# About this task
State how many lines of the records below contain the word "Java", giving the number and nothing else.

# Information supplied
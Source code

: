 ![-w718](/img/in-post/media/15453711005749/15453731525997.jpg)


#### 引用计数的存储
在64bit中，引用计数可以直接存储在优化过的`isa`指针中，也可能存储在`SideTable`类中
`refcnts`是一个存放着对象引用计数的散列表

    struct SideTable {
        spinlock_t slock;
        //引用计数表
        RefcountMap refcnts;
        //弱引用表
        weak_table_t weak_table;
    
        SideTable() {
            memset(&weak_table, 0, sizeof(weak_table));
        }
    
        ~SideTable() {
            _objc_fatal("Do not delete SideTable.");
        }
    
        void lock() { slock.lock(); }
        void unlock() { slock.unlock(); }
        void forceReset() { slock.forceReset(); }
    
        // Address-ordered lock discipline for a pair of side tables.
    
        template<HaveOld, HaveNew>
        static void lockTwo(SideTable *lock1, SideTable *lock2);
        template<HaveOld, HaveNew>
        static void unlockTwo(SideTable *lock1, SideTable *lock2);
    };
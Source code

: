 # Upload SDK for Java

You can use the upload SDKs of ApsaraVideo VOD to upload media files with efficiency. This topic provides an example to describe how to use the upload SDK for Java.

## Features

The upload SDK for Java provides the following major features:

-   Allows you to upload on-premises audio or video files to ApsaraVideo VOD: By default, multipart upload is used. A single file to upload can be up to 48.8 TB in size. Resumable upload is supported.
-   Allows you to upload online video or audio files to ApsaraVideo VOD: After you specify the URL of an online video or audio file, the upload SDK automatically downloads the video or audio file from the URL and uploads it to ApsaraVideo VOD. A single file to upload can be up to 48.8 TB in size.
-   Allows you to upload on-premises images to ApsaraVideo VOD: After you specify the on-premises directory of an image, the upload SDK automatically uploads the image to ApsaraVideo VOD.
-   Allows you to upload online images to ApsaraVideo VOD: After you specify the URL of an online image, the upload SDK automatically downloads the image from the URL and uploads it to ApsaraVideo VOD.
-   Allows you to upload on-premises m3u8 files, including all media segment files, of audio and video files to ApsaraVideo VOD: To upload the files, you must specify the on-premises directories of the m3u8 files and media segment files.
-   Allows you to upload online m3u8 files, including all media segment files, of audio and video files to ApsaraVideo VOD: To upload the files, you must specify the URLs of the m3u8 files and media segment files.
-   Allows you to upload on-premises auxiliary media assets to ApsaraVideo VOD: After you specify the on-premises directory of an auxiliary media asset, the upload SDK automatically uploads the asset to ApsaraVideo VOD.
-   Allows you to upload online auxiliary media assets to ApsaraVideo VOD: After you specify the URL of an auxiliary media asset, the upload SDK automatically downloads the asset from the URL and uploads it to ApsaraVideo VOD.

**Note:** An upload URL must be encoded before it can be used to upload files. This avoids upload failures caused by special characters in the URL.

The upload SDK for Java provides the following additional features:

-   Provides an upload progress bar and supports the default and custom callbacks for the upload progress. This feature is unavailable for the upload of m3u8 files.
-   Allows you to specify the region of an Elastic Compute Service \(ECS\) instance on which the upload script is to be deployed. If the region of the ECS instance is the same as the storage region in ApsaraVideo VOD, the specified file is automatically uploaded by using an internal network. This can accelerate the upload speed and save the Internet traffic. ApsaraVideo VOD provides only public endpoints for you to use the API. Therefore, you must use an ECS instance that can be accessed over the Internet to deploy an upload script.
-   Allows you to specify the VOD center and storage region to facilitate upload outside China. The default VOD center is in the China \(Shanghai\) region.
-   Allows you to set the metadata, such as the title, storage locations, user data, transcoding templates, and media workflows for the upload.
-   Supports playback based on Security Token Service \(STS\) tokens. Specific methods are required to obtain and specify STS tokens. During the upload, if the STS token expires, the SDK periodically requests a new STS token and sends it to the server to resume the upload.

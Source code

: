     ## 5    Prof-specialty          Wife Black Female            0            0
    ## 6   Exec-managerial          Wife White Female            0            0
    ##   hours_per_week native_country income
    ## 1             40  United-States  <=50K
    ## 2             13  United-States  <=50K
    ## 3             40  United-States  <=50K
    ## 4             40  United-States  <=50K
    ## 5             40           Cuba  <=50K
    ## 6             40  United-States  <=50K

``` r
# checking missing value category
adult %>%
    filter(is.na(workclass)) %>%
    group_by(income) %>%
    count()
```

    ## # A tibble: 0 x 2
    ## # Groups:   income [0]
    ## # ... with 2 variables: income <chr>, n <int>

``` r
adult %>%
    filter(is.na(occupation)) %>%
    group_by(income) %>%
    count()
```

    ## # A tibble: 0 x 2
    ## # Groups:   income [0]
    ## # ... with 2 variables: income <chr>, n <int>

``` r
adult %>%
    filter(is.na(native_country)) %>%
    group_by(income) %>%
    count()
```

# Output
4